Exercise requirements
Look through the material and copy each line holding "FORWARD".

Data under study
________________________

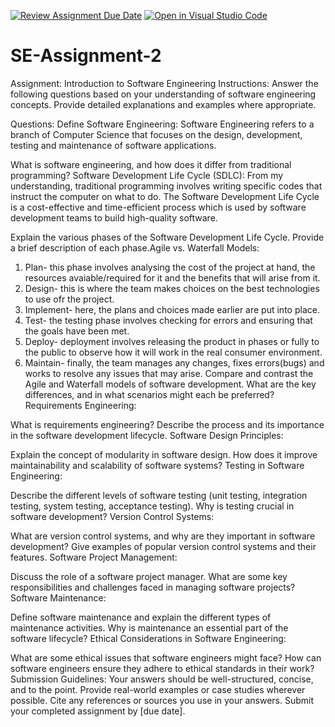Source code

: [![Review Assignment Due Date](https://classroom.github.com/assets/deadline-readme-button-24ddc0f5d75046c5622901739e7c5dd533143b0c8e959d652212380cedb1ea36.svg)](https://classroom.github.com/a/-ucQIGTc)
[![Open in Visual Studio Code](https://classroom.github.com/assets/open-in-vscode-718a45dd9cf7e7f842a935f5ebbe5719a5e09af4491e668f4dbf3b35d5cca122.svg)](https://classroom.github.com/online_ide?assignment_repo_id=15231242&assignment_repo_type=AssignmentRepo)
# SE-Assignment-2
Assignment: Introduction to Software Engineering
Instructions:
Answer the following questions based on your understanding of software engineering concepts. Provide detailed explanations and examples where appropriate.

Questions:
Define Software Engineering:
Software Engineering refers to a branch of Computer Science that focuses on the design, development, testing and maintenance of software applications.

What is software engineering, and how does it differ from traditional programming?
Software Development Life Cycle (SDLC):
From my understanding, traditional programming involves writing specific codes that instruct the computer on what to do. The Software Development Life Cycle is a cost-effective and time-efficient process which is used by software development teams to build high-quality software. 

Explain the various phases of the Software Development Life Cycle. Provide a brief description of each phase.Agile vs. Waterfall Models:
 1. Plan- this phase involves analysing the cost of the project at hand, the resources avaiable/required for it and the benefits that will arise from it.
 2. Design- this is where the team makes choices on the best technologies to use ofr the project.
 3. Implement- here, the plans and choices made earlier are put into place.
 4. Test- the testing phase involves checking for errors and ensuring that the goals have been met.
 5. Deploy- deployment involves releasing the product in phases or fully to the public to observe how it will work in the real consumer environment.
 6. Maintain- finally, the team manages any changes, fixes errors(bugs) and works to resolve any issues that may arise.
Compare and contrast the Agile and Waterfall models of software development. What are the key differences, and in what scenarios might each be preferred?
Requirements Engineering:

What is requirements engineering? Describe the process and its importance in the software development lifecycle.
Software Design Principles:

Explain the concept of modularity in software design. How does it improve maintainability and scalability of software systems?
Testing in Software Engineering:

Describe the different levels of software testing (unit testing, integration testing, system testing, acceptance testing). Why is testing crucial in software development?
Version Control Systems:

What are version control systems, and why are they important in software development? Give examples of popular version control systems and their features.
Software Project Management:

Discuss the role of a software project manager. What are some key responsibilities and challenges faced in managing software projects?
Software Maintenance:

Define software maintenance and explain the different types of maintenance activities. Why is maintenance an essential part of the software lifecycle?
Ethical Considerations in Software Engineering:

What are some ethical issues that software engineers might face? How can software engineers ensure they adhere to ethical standards in their work?
Submission Guidelines:
Your answers should be well-structured, concise, and to the point.
Provide real-world examples or case studies wherever possible.
Cite any references or sources you use in your answers.
Submit your completed assignment by [due date].
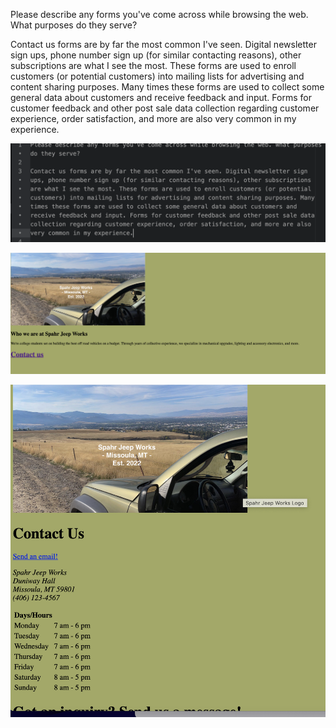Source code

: Please describe any forms you've come across while browsing the web. What purposes do they serve?

Contact us forms are by far the most common I've seen. Digital newsletter sign ups, phone number sign up (for similar contacting reasons), other subscriptions are what I see the most. These forms are used to enroll customers (or potential customers) into mailing lists for advertising and content sharing purposes. Many times these forms are used to collect some general data about customers and receive feedback and input. Forms for customer feedback and other post sale data collection regarding customer experience, order satisfaction, and more are also very common in my experience.

![readme screenshot](./images/assignment-07-screenshot.png)

![readme screenshot](./images/HP.png)

![readme screenshot](./images/CP.png)
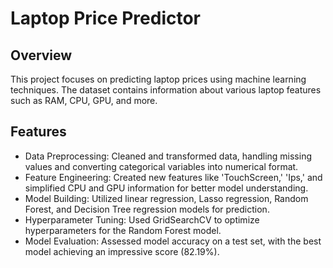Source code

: # Laptop Price Predictor

## Overview
This project focuses on predicting laptop prices using machine learning techniques. The dataset contains information about various laptop features such as RAM, CPU, GPU, and more.

## Features
 - Data Preprocessing: Cleaned and transformed data, handling missing values and converting categorical variables into numerical format.
 - Feature Engineering: Created new features like 'TouchScreen,' 'Ips,' and simplified CPU and GPU information for better model understanding.
 - Model Building: Utilized linear regression, Lasso regression, Random Forest, and Decision Tree regression models for prediction.
 - Hyperparameter Tuning: Used GridSearchCV to optimize hyperparameters for the Random Forest model.
 - Model Evaluation: Assessed model accuracy on a test set, with the best model achieving an impressive score (82.19%).
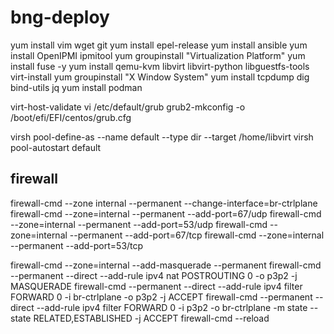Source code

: # bng-deploy

yum install vim wget git
yum install epel-release
yum install ansible
yum install OpenIPMI ipmitool
yum groupinstall "Virtualization Platform"
yum install fuse -y
yum install qemu-kvm libvirt libvirt-python libguestfs-tools virt-install
yum groupinstall "X Window System"
yum install tcpdump dig bind-utils jq
yum install podman

virt-host-validate
vi /etc/default/grub
grub2-mkconfig -o /boot/efi/EFI/centos/grub.cfg

virsh pool-define-as --name default --type dir --target /home/libvirt
virsh pool-autostart default

## firewall

firewall-cmd --zone internal --permanent --change-interface=br-ctrlplane
firewall-cmd --zone=internal --permanent --add-port=67/udp
firewall-cmd --zone=internal --permanent --add-port=53/udp
firewall-cmd --zone=internal --permanent --add-port=67/tcp
firewall-cmd --zone=internal --permanent --add-port=53/tcp

firewall-cmd --zone=internal --add-masquerade --permanent
firewall-cmd --permanent --direct --add-rule ipv4 nat POSTROUTING 0 -o p3p2 -j MASQUERADE
firewall-cmd --permanent --direct --add-rule ipv4 filter FORWARD 0 -i br-ctrlplane -o p3p2 -j ACCEPT
firewall-cmd --permanent --direct --add-rule ipv4 filter FORWARD 0 -i p3p2 -o br-ctrlplane -m state --state RELATED,ESTABLISHED -j ACCEPT
firewall-cmd --reload
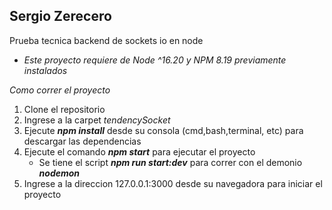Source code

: ## Sergio Zerecero
Prueba tecnica backend de sockets io en node
- _Este proyecto requiere de Node ^16.20 y NPM 8.19 previamente instalados_

*Como correr el proyecto*

1. Clone el repositorio
2. Ingrese a la carpet _tendencySocket_
3. Ejecute _**npm install**_ desde su consola (cmd,bash,terminal, etc) para descargar las dependencias
4. Ejecute el comando _**npm start**_ para ejecutar el proyecto
   - Se tiene el script _**npm run start:dev**_ para correr con el demonio _**nodemon**_
6. Ingrese a la direccion 127.0.0.1:3000 desde su navegadora para iniciar el proyecto
   
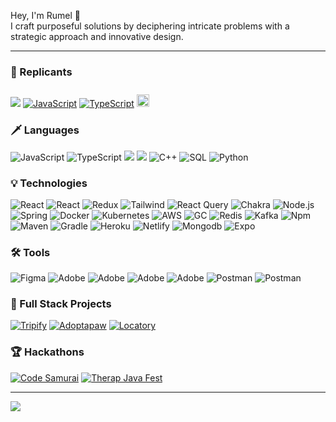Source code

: 
Hey, I'm Rumel 👋
<br>
I craft purposeful solutions by deciphering intricate problems with a strategic approach and innovative design.

---

### 🤖 Replicants

[![](https://custom-icon-badges.demolab.com/badge/rumelshahriar-blue.svg?logo=websr&color=000000&logoColor=ffffff)](https://rumelshahriar.com)
[![JavaScript](https://img.shields.io/badge/-Linkedin-000?&logo=linkedin)](https://www.linkedin.com/in/rumelshahriar/)
[![TypeScript](https://img.shields.io/badge/-Instagram-000?&logo=instagram&logoColor=ffffff)](https://www.instagram.com/shahriar_rumel_/)
<img src="https://visitor-badge.laobi.icu/badge?page_id=Shahriar-rumel.Shahriar-rumel&right_color=green&left_color=black" style="align-self: ;height: 20px; margin-top:10px">

### 🗡️ Languages

![JavaScript](https://img.shields.io/badge/-JavaScript-000?&logo=JavaScript)
![TypeScript](https://img.shields.io/badge/-TypeScript-000?&logo=TypeScript)
![](https://custom-icon-badges.demolab.com/badge/Java-blue.svg?logo=javasr&color=000000)
![](https://custom-icon-badges.demolab.com/badge/C-blue.svg?logo=csr&color=000000)
![C++](https://img.shields.io/badge/-C++-000?&logo=c%2b%2b&logoColor=00599C)
![SQL](https://img.shields.io/badge/-SQL-000?&logo=MySQL)
![Python](https://img.shields.io/badge/-Python-000?&logo=Python)

### 💡 Technologies

![React](https://img.shields.io/badge/-React-000?&logo=React)
![React](https://img.shields.io/badge/-React%20Native-000?&logo=React)
![Redux](https://img.shields.io/badge/-Redux-000?&logo=Redux)
![Tailwind](https://img.shields.io/badge/-Tailwind-000?&logo=tailwindcss)
![React Query](https://img.shields.io/badge/-React%20Query-000?&logo=react-query)
![Chakra](https://img.shields.io/badge/-Chakra-000?&logo=chakraui&logoColor=ffffff)
![Node.js](https://img.shields.io/badge/-Node.js-000?&logo=node.js)
![Spring](https://img.shields.io/badge/-Spring-000?&logo=Spring)
![Docker](https://img.shields.io/badge/-Docker-000?&logo=Docker)
![Kubernetes](https://img.shields.io/badge/-Kubernetes-000?&logo=Kubernetes)
![AWS](https://img.shields.io/badge/-AWS-000?&logo=Amazon-AWS&logoColor=F90)
![GC](https://img.shields.io/badge/-Google%20Cloud-000?&logo=googlecloud&logoColor=4285F4)
![Redis](https://img.shields.io/badge/-Redis-000?&logo=Redis)
![Kafka](https://img.shields.io/badge/-Kafka-000?&logo=apachekafka&logoColor=ffffff)
![Npm](https://img.shields.io/badge/-NPM-000?&logo=npm)
![Maven](https://img.shields.io/badge/-Maven-000?&logo=apachemaven&logoColor=C71A36)
![Gradle](https://img.shields.io/badge/-Gradle-000?&logo=gradle&logoColor=ffffff)
![Heroku](https://img.shields.io/badge/-Heroku-000?&logo=heroku&logoColor=430098)
![Netlify](https://img.shields.io/badge/-Netlify-000?&logo=netlify&logoColor=00C7B7)
![Mongodb](https://img.shields.io/badge/-Mongodb-000?&logo=mongodb&logoColor=47A248)
![Expo](https://img.shields.io/badge/-Expo-000?&logo=expo&logoColor=ffffff)

### 🛠️ Tools

![Figma](https://img.shields.io/badge/-Figma-000?&logo=figma&logoColor=F24E1E)
![Adobe](https://img.shields.io/badge/-Adobe-000?&logo=adobecreativecloud&logoColor=DA1F26)
![Adobe](https://img.shields.io/badge/-Illustrator-000?&logo=adobeillustrator&logoColor=FF9A00)
![Adobe](https://img.shields.io/badge/-Photoshop-000?&logo=adobephotoshop&logoColor=31A8FF)
![Adobe](https://img.shields.io/badge/-Xd-000?&logo=adobexd&logoColor=FF61F6)
![Postman](https://img.shields.io/badge/-Postman-000?&logo=postman)
![Postman](https://img.shields.io/badge/-Git-000?&logo=git)

### 🧬 Full Stack Projects

[![Tripify](https://custom-icon-badges.demolab.com/badge/Tripify-blue.svg?logo=tripify&color=000000)](https://github.com/Shahriar-Rumel/tripifymicroservices)
[![Adoptapaw](https://custom-icon-badges.demolab.com/badge/Adoptapaw-blue.svg?logo=adoptapaw&color=000000)](https://github.com/shahriar-rumel/adoptapaw-therap)
[![Locatory](https://custom-icon-badges.demolab.com/badge/Locatory-blue.svg?logo=locatory&color=000000)](https://github.com/Shahriar-Rumel/locatory)

### 🏆 Hackathons

[![Code Samurai](https://custom-icon-badges.demolab.com/badge/Code%20Samurai%20BD-blue.svg?logo=codesamurai&color=000000)](https://www.linkedin.com/posts/rumelshahriar_ux-ui-hackathon-activity-7012021703786598400-7ImZ?utm_source=share&utm_medium=member_desktop)
[![Therap Java Fest](https://custom-icon-badges.demolab.com/badge/Therap%20Java%20Fest-blue.svg?logo=therapsr&color=000000&logoColor=FBAB18)](https://www.linkedin.com/posts/rumelshahriar_therap-java-fest-activity-6973622356820852736-M__i?utm_source=share&utm_medium=member_desktop)

---

<img src="https://streak-stats.demolab.com/?user=shahriar-rumel&background=black&ring=BBDC41&fire=BBDC41&currStreakLabel=BBDC41&currStreakNum=white&dates=white&sideLabels=white&sideNums=BBDC41&hide_border=true" >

________________________

Response below
firewall-cmd --permanent --direct --add-rule ipv4 filter FORWARD 0 -i br-ctrlplane -o p3p2 -j ACCEPT
firewall-cmd --permanent --direct --add-rule ipv4 filter FORWARD 0 -i p3p2 -o br-ctrlplane -m state --state RELATED,ESTABLISHED -j ACCEPT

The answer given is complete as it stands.